Abstract: Glycogen Branching Enzyme Deficiency (GBED), a fatal condition recently identified in fetuses and neonatal foals of the Quarter Horse and Paint Horse lineages, is caused by a nonsense mutation in codon 34 of the GBE1 gene, which prevents the synthesis of a functional GBE protein and severely disrupts glycogen metabolism. The aims of this project were to determine the mutant GBE1 allele frequency in random samples from the major relevant horse breeds, as well as the frequency with which GBED is associated with abortion and early neonatal death using the tissue archives from veterinary diagnostic laboratories.

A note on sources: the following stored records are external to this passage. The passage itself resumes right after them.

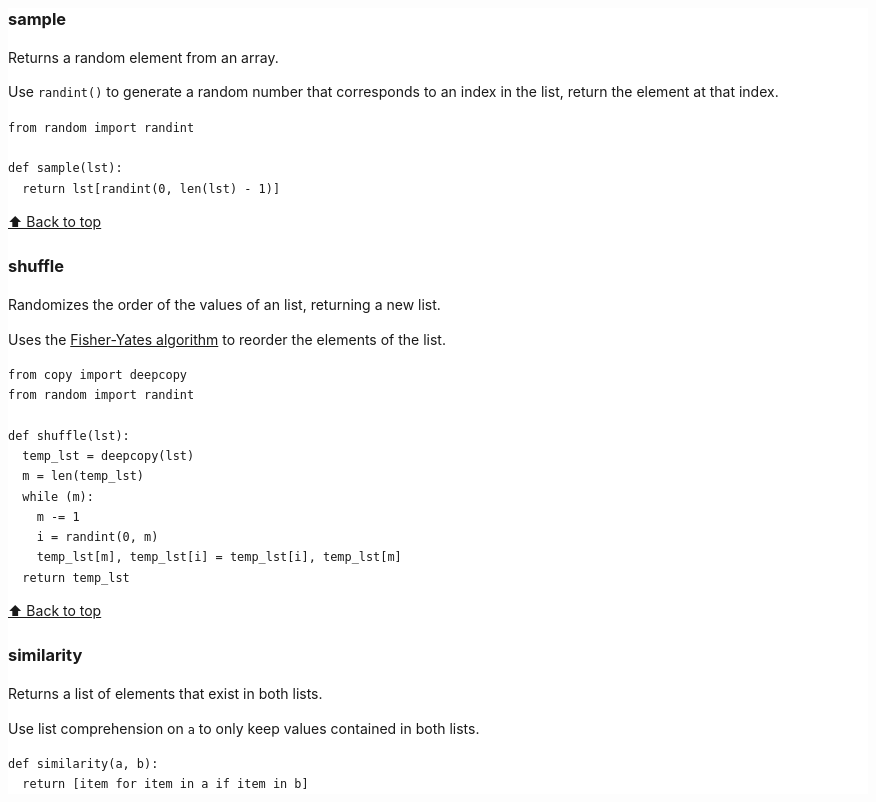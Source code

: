 ### 

### sample

Returns a random element from an array.

Use `randint()` to generate a random number that corresponds to an index in the list, return the element at that index.

```
from random import randint

def sample(lst):
  return lst[randint(0, len(lst) - 1)]
```



[⬆ Back to top](#contents)

### 

### shuffle

Randomizes the order of the values of an list, returning a new list.

Uses the [Fisher-Yates algorithm](https://en.wikipedia.org/wiki/Fisher–Yates_shuffle) to reorder the elements of the list.

```
from copy import deepcopy
from random import randint

def shuffle(lst):
  temp_lst = deepcopy(lst)
  m = len(temp_lst)
  while (m):
    m -= 1
    i = randint(0, m)
    temp_lst[m], temp_lst[i] = temp_lst[i], temp_lst[m]
  return temp_lst
```



[⬆ Back to top](#contents)

### 

### similarity

Returns a list of elements that exist in both lists.

Use list comprehension on `a` to only keep values contained in both lists.

```
def similarity(a, b):
  return [item for item in a if item in b]
```

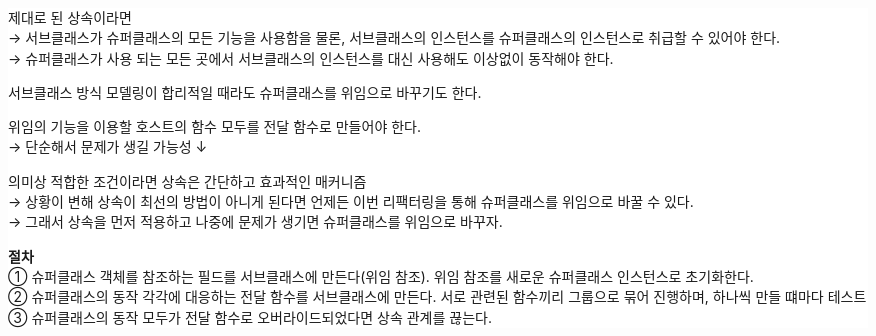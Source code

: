 제대로 된 상속이라면  
→ 서브클래스가 슈퍼클래스의 모든 기능을 사용함을 물론, 서브클래스의 인스턴스를 슈퍼클래스의 인스턴스로 취급할 수 있어야 한다.  
→ 슈퍼클래스가 사용 되는 모든 곳에서 서브클래스의 인스턴스를 대신 사용해도 이상없이 동작해야 한다.

서브클래스 방식 모델링이 합리적일 때라도 슈퍼클래스를 위임으로 바꾸기도 한다.

위임의 기능을 이용할 호스트의 함수 모두를 전달 함수로 만들어야 한다.  
→ 단순해서 문제가 생길 가능성 ↓

의미상 적합한 조건이라면 상속은 간단하고 효과적인 매커니즘  
→ 상황이 변해 상속이 최선의 방법이 아니게 된다면 언제든 이번 리팩터링을 통해 슈퍼클래스를 위임으로 바꿀 수 있다.  
→ 그래서 상속을 먼저 적용하고 나중에 문제가 생기면 슈퍼클래스를 위임으로 바꾸자.

**절차**  
① 슈퍼클래스 객체를 참조하는 필드를 서브클래스에 만든다(위임 참조). 위임 참조를 새로운 슈퍼클래스 인스턴스로 초기화한다.  
② 슈퍼클래스의 동작 각각에 대응하는 전달 함수를 서브클래스에 만든다. 서로 관련된 함수끼리 그룹으로 묶어 진행하며, 하나씩 만들 떄마다 테스트  
③ 슈퍼클래스의 동작 모두가 전달 함수로 오버라이드되었다면 상속 관계를 끊는다.
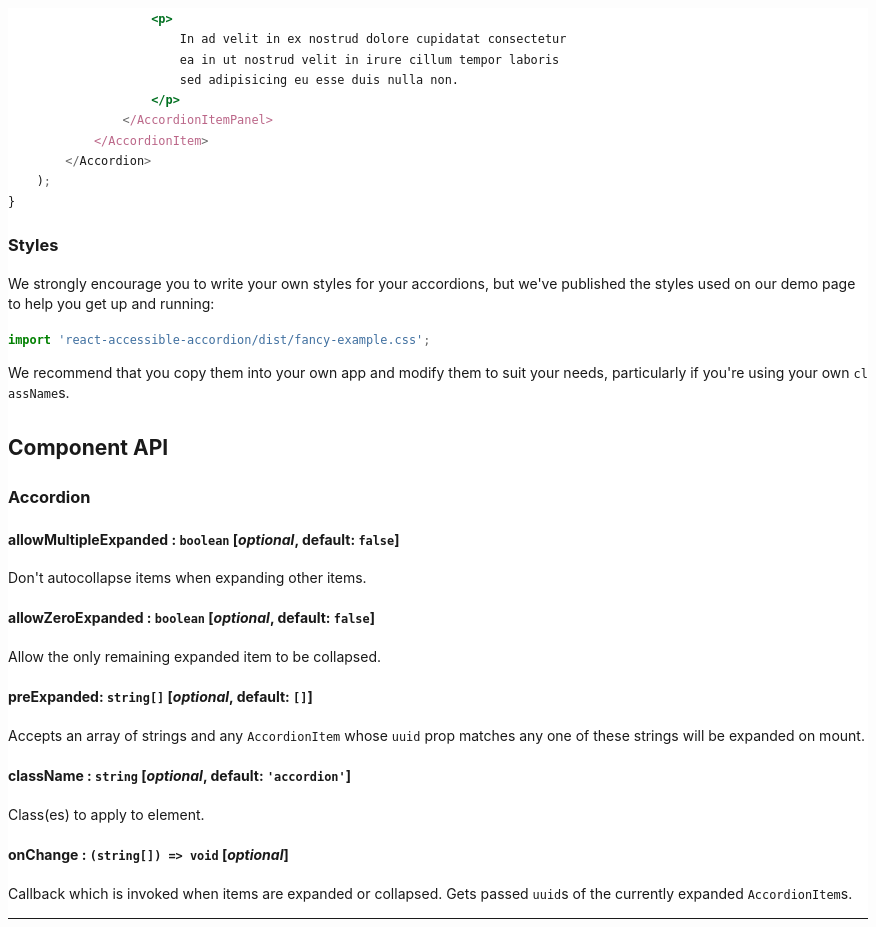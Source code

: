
 ```jsx
                    <p>
                        In ad velit in ex nostrud dolore cupidatat consectetur
                        ea in ut nostrud velit in irure cillum tempor laboris
                        sed adipisicing eu esse duis nulla non.
                    </p>
                </AccordionItemPanel>
            </AccordionItem>
        </Accordion>
    );
}
```

### Styles

We strongly encourage you to write your own styles for your accordions, but
we've published the styles used on our demo page to help you get up and running:

```js
import 'react-accessible-accordion/dist/fancy-example.css';
```

We recommend that you copy them into your own app and modify them to suit your
needs, particularly if you're using your own `className`s.

## Component API

### Accordion

#### allowMultipleExpanded : `boolean` [*optional*, default: `false`]

Don't autocollapse items when expanding other items.

#### allowZeroExpanded : `boolean` [*optional*, default: `false`]

Allow the only remaining expanded item to be collapsed.

#### preExpanded: `string[]` [_optional_, default: `[]`]

Accepts an array of strings and any `AccordionItem` whose `uuid` prop matches
any one of these strings will be expanded on mount.

#### className : `string` [*optional*, default: `'accordion'`]

Class(es) to apply to element.

#### onChange : `(string[]) => void` [*optional*]

Callback which is invoked when items are expanded or collapsed. Gets passed
`uuid`s of the currently expanded `AccordionItem`s.

---
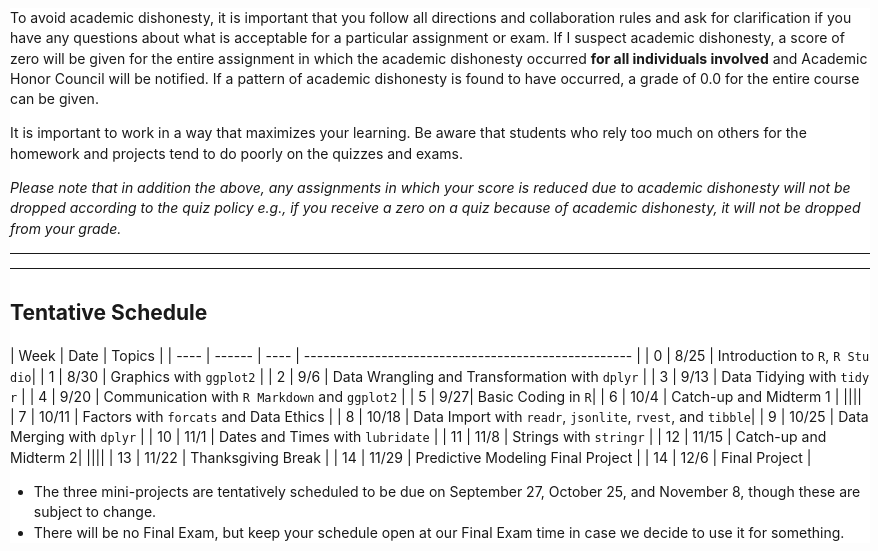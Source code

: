 To avoid academic dishonesty, it is important that you follow all directions and collaboration rules and ask for clarification if you have any questions about what is acceptable for a particular assignment or exam.  If I suspect academic dishonesty, a score of zero will be given for the entire assignment in which the academic dishonesty occurred **for all individuals involved** and Academic Honor Council will be notified. If a pattern of academic dishonesty is found to have occurred, a grade of 0.0 for the entire course can be given.

It is important to work in a way that maximizes your learning. Be aware that students who rely too much on others for the homework and projects tend to do poorly on the quizzes and exams.

_Please note that in addition the above, any assignments in which your score is reduced due to academic dishonesty will not be dropped according to the quiz policy e.g., if you receive a zero on a quiz because of academic dishonesty, it will not be dropped from your grade._

***
***

## Tentative Schedule

| Week | Date | Topics |
| ---- | ------ | ---- | --------------------------------------------------- |
| 0 | 8/25  | Introduction to `R`, `R Studio`|
| 1 | 8/30 | Graphics with `ggplot2` |
| 2 | 9/6 | Data Wrangling and Transformation with `dplyr` |
| 3 | 9/13 | Data Tidying with `tidyr` |
| 4 | 9/20 | Communication with `R Markdown` and `ggplot2` |
| 5 | 9/27| Basic Coding in `R`|
| 6 | 10/4 | Catch-up and Midterm 1 |
||||
| 7 | 10/11 | Factors with `forcats` and Data Ethics  |
| 8 | 10/18 | Data Import with `readr`, `jsonlite`, `rvest`, and `tibble`|
| 9 | 10/25 | Data Merging with `dplyr` |
| 10 | 11/1 | Dates and Times with `lubridate` |
| 11 | 11/8 | Strings with `stringr` |
| 12 | 11/15 | Catch-up and Midterm 2|
||||
| 13 | 11/22 | Thanksgiving Break |
| 14 | 11/29 | Predictive Modeling Final Project |
| 14 | 12/6 | Final Project |

* The three mini-projects are tentatively scheduled to be due on September 27, October 25, and November 8, though these are subject to change.
* There will be no Final Exam, but keep your schedule open at our Final Exam time in case we decide to use it for something. 
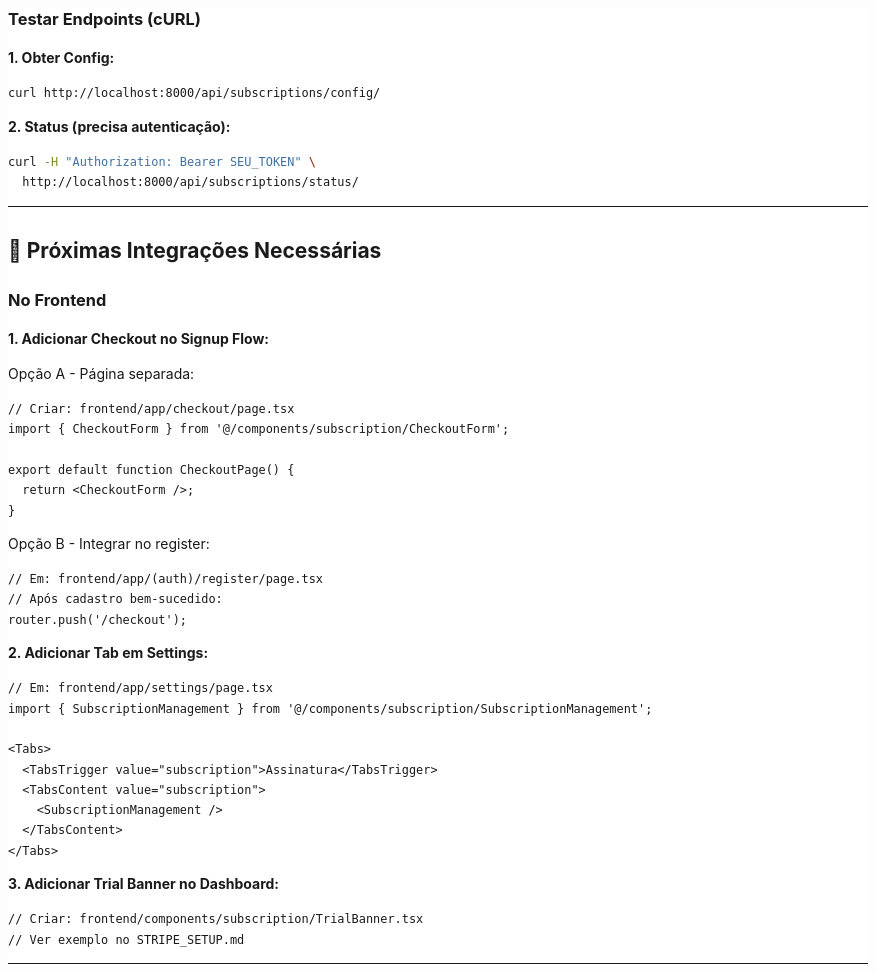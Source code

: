 ### Testar Endpoints (cURL)

**1. Obter Config:**
```bash
curl http://localhost:8000/api/subscriptions/config/
```

**2. Status (precisa autenticação):**
```bash
curl -H "Authorization: Bearer SEU_TOKEN" \
  http://localhost:8000/api/subscriptions/status/
```

---

## 🔧 Próximas Integrações Necessárias

### No Frontend

**1. Adicionar Checkout no Signup Flow:**

Opção A - Página separada:
```tsx
// Criar: frontend/app/checkout/page.tsx
import { CheckoutForm } from '@/components/subscription/CheckoutForm';

export default function CheckoutPage() {
  return <CheckoutForm />;
}
```

Opção B - Integrar no register:
```tsx
// Em: frontend/app/(auth)/register/page.tsx
// Após cadastro bem-sucedido:
router.push('/checkout');
```

**2. Adicionar Tab em Settings:**

```tsx
// Em: frontend/app/settings/page.tsx
import { SubscriptionManagement } from '@/components/subscription/SubscriptionManagement';

<Tabs>
  <TabsTrigger value="subscription">Assinatura</TabsTrigger>
  <TabsContent value="subscription">
    <SubscriptionManagement />
  </TabsContent>
</Tabs>
```

**3. Adicionar Trial Banner no Dashboard:**

```tsx
// Criar: frontend/components/subscription/TrialBanner.tsx
// Ver exemplo no STRIPE_SETUP.md
```

---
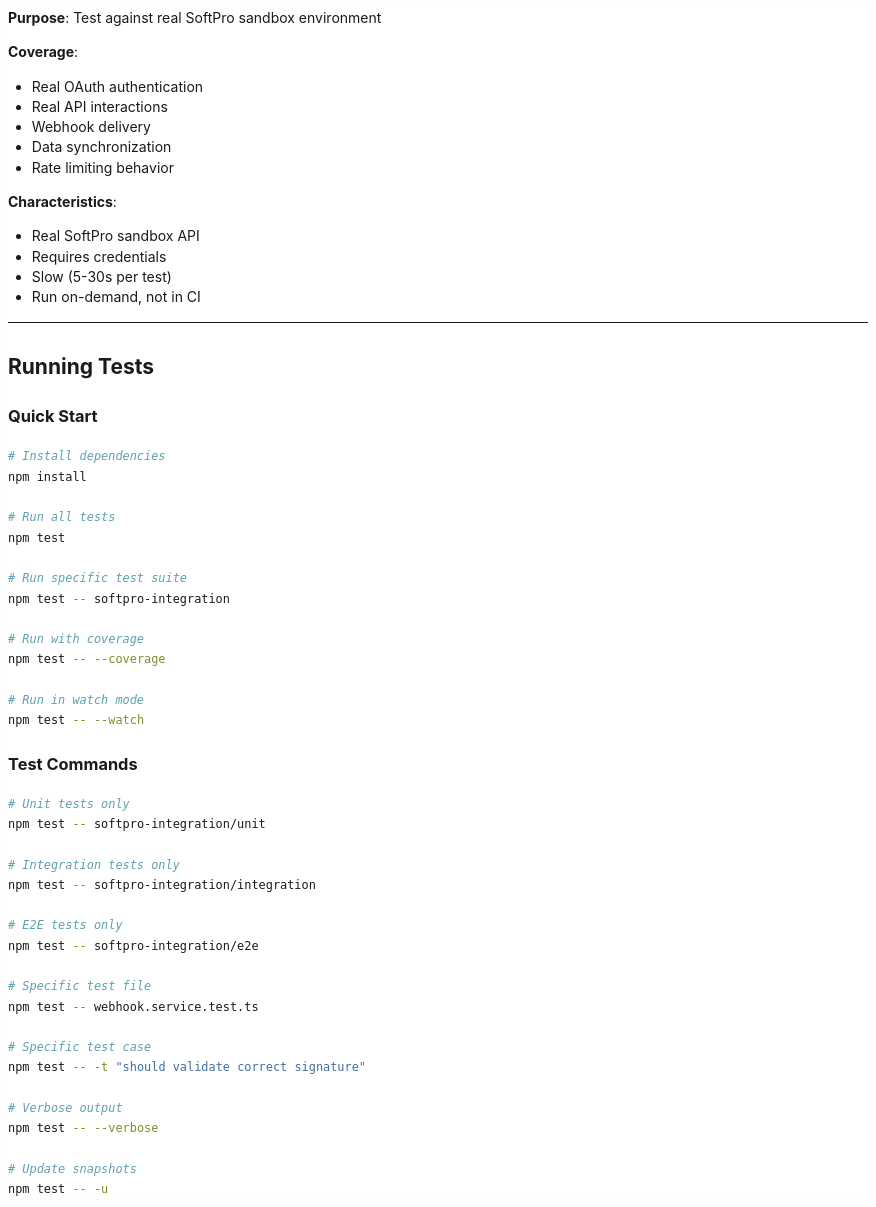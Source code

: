 **Purpose**: Test against real SoftPro sandbox environment

**Coverage**:
- Real OAuth authentication
- Real API interactions
- Webhook delivery
- Data synchronization
- Rate limiting behavior

**Characteristics**:
- Real SoftPro sandbox API
- Requires credentials
- Slow (5-30s per test)
- Run on-demand, not in CI

---

## Running Tests

### Quick Start

```bash
# Install dependencies
npm install

# Run all tests
npm test

# Run specific test suite
npm test -- softpro-integration

# Run with coverage
npm test -- --coverage

# Run in watch mode
npm test -- --watch
```

### Test Commands

```bash
# Unit tests only
npm test -- softpro-integration/unit

# Integration tests only
npm test -- softpro-integration/integration

# E2E tests only
npm test -- softpro-integration/e2e

# Specific test file
npm test -- webhook.service.test.ts

# Specific test case
npm test -- -t "should validate correct signature"

# Verbose output
npm test -- --verbose

# Update snapshots
npm test -- -u
```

The mutant GBE1 allele frequency in registered Quarter Horse, Paint Horse, and Thoroughbred populations was 0.041, 0.036, and 0.000, respectively. Approximately 2.5% of fetal and early neonatal deaths in Quarter Horse-related breeds submitted to 2 different US diagnostic laboratories were homozygous for the mutant GBE1 allele, with the majority of these being abortions. Retrospective histopathology of the homozygotes detected periodic acid Schiff's (PAS)-positive inclusions in the cardiac or skeletal muscle, which is characteristic of GBED, in 8 out of the 9 cases. Pedigree and genotype analyses supported the hypothesis that GBED is inherited as a simple recessive trait from a single founder. The frequency with which GBED is associated with abortion and neonatal mortality in Quarter Horse-related breeds makes the DNA-based test valuable in determining specific diagnoses and designing matings that avoid conception of a GBED foal.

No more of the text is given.